9 – Seek the help of a professional
A recent Dalbar study revealed that from 1986 to 2005 the average investor earned 3.90% before taxes while the average stock mutual fund made 9.30% and the S&P 500 grew by 11.90%. Individual investors are emotional by nature and have a bad habit of buying near peaks and selling near bottoms, exactly the opposite of what they should be doing! If that sounds familiar to you, it’s time to seek qualified help.
If your portfolio was decimated in 2008 (contrary to popular belief, plenty of RIAs had respectable returns) and you were told to “stay the course”, or worse yet, to sell everything in early 2009, it’s time to find another qualified professional to help you achieve your retirement goals. If you are confused by what’s going on in the financial markets or economy, don’t sit still without getting your questions answered. If you are and have been sitting with the same portfolio allocation (especially just in stocks and bonds) for years, you’re long overdue for a change.
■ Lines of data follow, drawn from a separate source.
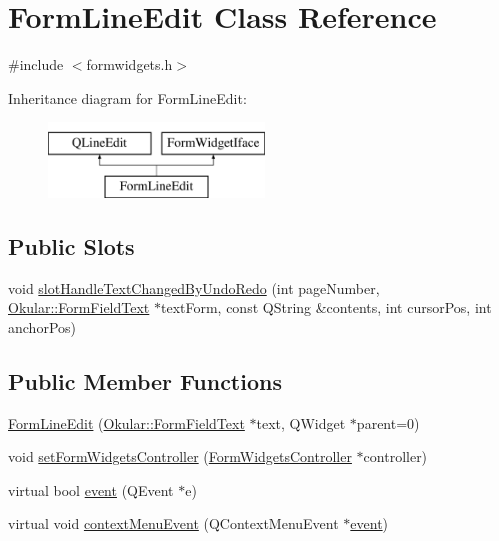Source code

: \hypertarget{classFormLineEdit}{\section{Form\+Line\+Edit Class Reference}
\label{classFormLineEdit}
}


{\ttfamily \#include $<$formwidgets.\+h$>$}

Inheritance diagram for Form\+Line\+Edit\+:\begin{figure}[H]
\begin{center}
\leavevmode
\includegraphics[height=2.000000cm]{classFormLineEdit}
\end{center}
\end{figure}
\subsection*{Public Slots}
\begin{DoxyCompactItemize}
\item 
void \hyperlink{classFormLineEdit_af2acc5534754de3bf25f6aee33708c54}{slot\+Handle\+Text\+Changed\+By\+Undo\+Redo} (int page\+Number, \hyperlink{classOkular_1_1FormFieldText}{Okular\+::\+Form\+Field\+Text} $\ast$text\+Form, const Q\+String \&contents, int cursor\+Pos, int anchor\+Pos)
\end{DoxyCompactItemize}
\subsection*{Public Member Functions}
\begin{DoxyCompactItemize}
\item 
\hyperlink{classFormLineEdit_aaf3fd0009dee6d9ccc9b3c79c7836756}{Form\+Line\+Edit} (\hyperlink{classOkular_1_1FormFieldText}{Okular\+::\+Form\+Field\+Text} $\ast$text, Q\+Widget $\ast$parent=0)
\item 
void \hyperlink{classFormLineEdit_a203b220e22328af4354f6731c7d7d1a9}{set\+Form\+Widgets\+Controller} (\hyperlink{classFormWidgetsController}{Form\+Widgets\+Controller} $\ast$controller)
\item 
virtual bool \hyperlink{classFormLineEdit_aca132b63e01dd644a5557dca87454332}{event} (Q\+Event $\ast$e)
\item 
virtual void \hyperlink{classFormLineEdit_a21fd5d6495df925c8697c2a5432c0318}{context\+Menu\+Event} (Q\+Context\+Menu\+Event $\ast$\hyperlink{classFormLineEdit_aca132b63e01dd644a5557dca87454332}{event})
\end{DoxyCompactItemize}
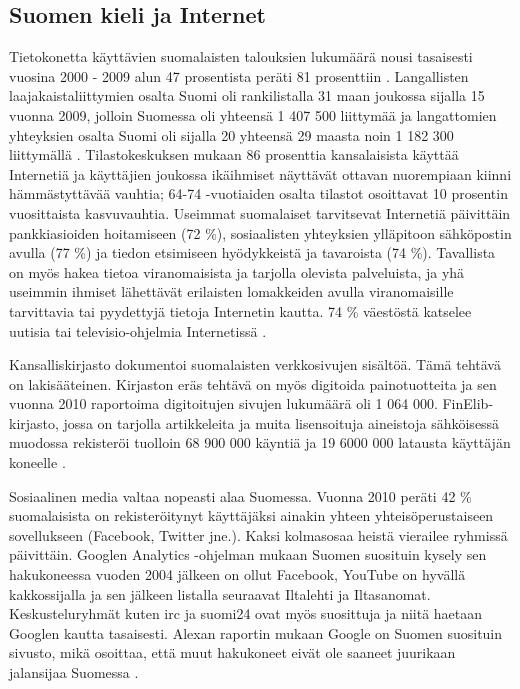 \documentclass[]{../../metanetpaper}
\begin{document}
\begin{multicols}{2}
\subsection{Suomen kieli ja Internet}


Tietokonetta käyttävien suomalaisten talouksien lukumäärä nousi
tasaisesti vuosina 2000 - 2009 alun 47 prosentista peräti 81
prosenttiin \cite{OECD-ICT}. Langallisten laajakaistaliittymien osalta
Suomi oli rankilistalla 31 maan joukossa sijalla 15 vuonna 2009,
jolloin Suomessa oli yhteensä 1 407 500 liittymää \cite{OECD-wired} ja
langattomien yhteyksien osalta Suomi oli sijalla 20 yhteensä 29 maasta
noin 1 182 300 liittymällä \cite{OECD-mobile}. Tilastokeskuksen mukaan
86 prosenttia kansalaisista käyttää Internetiä ja käyttäjien joukossa
ikäihmiset näyttävät ottavan nuorempiaan kiinni hämmästyttävää
vauhtia; 64-74 -vuotiaiden osalta tilastot osoittavat 10 prosentin
vuosittaista kasvuvauhtia. Useimmat suomalaiset tarvitsevat Internetiä
päivittäin pankkiasioiden hoitamiseen (72 \%), sosiaalisten
yhteyksien ylläpitoon sähköpostin avulla (77 \%) ja tiedon
etsimiseen hyödykkeistä ja tavaroista (74 \%). Tavallista on
myös hakea tietoa viranomaisista ja tarjolla olevista palveluista, ja
yhä useimmin ihmiset lähettävät erilaisten lomakkeiden avulla
viranomaisille tarvittavia tai pyydettyjä tietoja Internetin
kautta. 74 \% väestöstä katselee uutisia tai televisio-ohjelmia Internetissä \cite{SVT}.

Kansalliskirjasto dokumentoi suomalaisten verkkosivujen sisältöä. Tämä
tehtävä on lakisääteinen. Kirjaston eräs tehtävä on myös digitoida
painotuotteita ja sen vuonna 2010 raportoima digitoitujen sivujen
lukumäärä oli 1 064 000.  FinElib-kirjasto, jossa on tarjolla
artikkeleita ja muita lisensoituja aineistoja sähköisessä muodossa
rekisteröi tuolloin 68 900 000 käyntiä ja 19 6000 000 latausta
käyttäjän koneelle \cite{natlibstat}.

Sosiaalinen media valtaa nopeasti alaa Suomessa. Vuonna 2010 peräti 42
\% suomalaisista on rekisteröitynyt käyttäjäksi ainakin yhteen
yhteisöperustaiseen sovellukseen (Facebook, Twitter jne.). Kaksi
kolmasosaa heistä vierailee ryhmissä päivittäin. Googlen Analytics
-ohjelman mukaan Suomen suosituin kysely sen hakukoneessa vuoden 2004
jälkeen on ollut Facebook, YouTube on hyvällä kakkossijalla ja sen
jälkeen listalla seuraavat Iltalehti ja Iltasanomat. Keskusteluryhmät
kuten irc ja suomi24 ovat myös suosittuja ja niitä haetaan Googlen
kautta tasaisesti. Alexan raportin mukaan Google on Suomen suosituin
sivusto, mikä osoittaa, että muut hakukoneet eivät ole saaneet
juurikaan jalansijaa Suomessa \cite{topsites}.


\end{multicols}
\end{document}
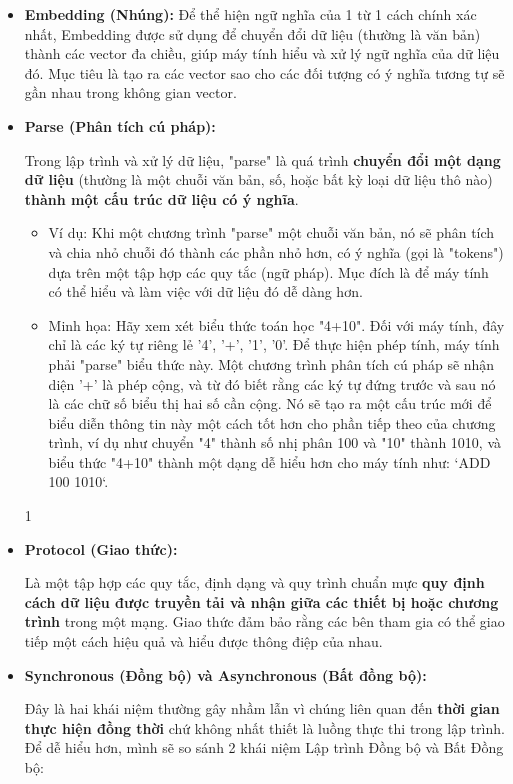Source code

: \documentclass[11pt]{article}
\begin{document}
\begin{itemize}
	\item \textbf{Embedding (Nhúng):} \label{app:embedding} Để thể hiện ngữ nghĩa của 1 từ 1 cách chính xác nhất, Embedding được sử dụng để chuyển đổi dữ liệu (thường là văn bản) thành các vector đa chiều, giúp máy tính hiểu và xử lý ngữ nghĩa của dữ liệu đó. Mục tiêu là tạo ra các vector sao cho các đối tượng có ý nghĩa tương tự sẽ gần nhau trong không gian vector.

    \item \textbf{Parse (Phân tích cú pháp):} \label{app:parse}
    \begin{boxC}
        Trong lập trình và xử lý dữ liệu, "parse" là quá trình \textbf{chuyển đổi một dạng dữ liệu} (thường là một chuỗi văn bản, số, hoặc bất kỳ loại dữ liệu thô nào) \textbf{thành một cấu trúc dữ liệu có ý nghĩa}.
        \begin{itemize}
            \item Ví dụ: Khi một chương trình "parse" một chuỗi văn bản, nó sẽ phân tích và chia nhỏ chuỗi đó thành các phần nhỏ hơn, có ý nghĩa (gọi là "tokens") dựa trên một tập hợp các quy tắc (ngữ pháp). Mục đích là để máy tính có thể hiểu và làm việc với dữ liệu đó dễ dàng hơn.
            \item Minh họa: Hãy xem xét biểu thức toán học "4+10". Đối với máy tính, đây chỉ là các ký tự riêng lẻ '4', '+', '1', '0'. Để thực hiện phép tính, máy tính phải "parse" biểu thức này. Một chương trình phân tích cú pháp sẽ nhận diện '+' là phép cộng, và từ đó biết rằng các ký tự đứng trước và sau nó là các chữ số biểu thị hai số cần cộng. Nó sẽ tạo ra một cấu trúc mới để biểu diễn thông tin này một cách tốt hơn cho phần tiếp theo của chương trình, ví dụ như chuyển "4" thành số nhị phân 100 và "10" thành 1010, và biểu thức "4+10" thành một dạng dễ hiểu hơn cho máy tính như: `ADD 100 1010`.
        \end{itemize}
    \end{boxC}
1
    \item \textbf{Protocol (Giao thức):} \label{app:protocol}
    \begin{boxC}
        Là một tập hợp các quy tắc, định dạng và quy trình chuẩn mực \textbf{quy định cách dữ liệu được truyền tải và nhận giữa các thiết bị hoặc chương trình} trong một mạng. Giao thức đảm bảo rằng các bên tham gia có thể giao tiếp một cách hiệu quả và hiểu được thông điệp của nhau.
    \end{boxC}

    \item \textbf{Synchronous (Đồng bộ) và Asynchronous (Bất đồng bộ):} \label{app:synchronous_asynchronous}
    \begin{boxC}
        Đây là hai khái niệm thường gây nhầm lẫn vì chúng liên quan đến \textbf{thời gian thực hiện đồng thời} chứ không nhất thiết là luồng thực thi trong lập trình. Để dễ hiểu hơn, mình sẽ so sánh 2 khái niệm Lập trình Đồng bộ và Bất Đồng bộ:


\end{boxC}
\end{itemize}
\end{document}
If you just want to bounce an idea off someone, would rather not handle your own portfolio or are just plain tired of not making money, seek the help of a qualified professional. Interview at least two firms to get a feel for who does what and how. Look for an individual who offers independent advice as a Registered Investment Adviser (RIA) and not just a product salesperson, peddling the latest mutual fund or variable annuity. An RIA is a fiduciary and by law, must put your best interests first, and his/her second.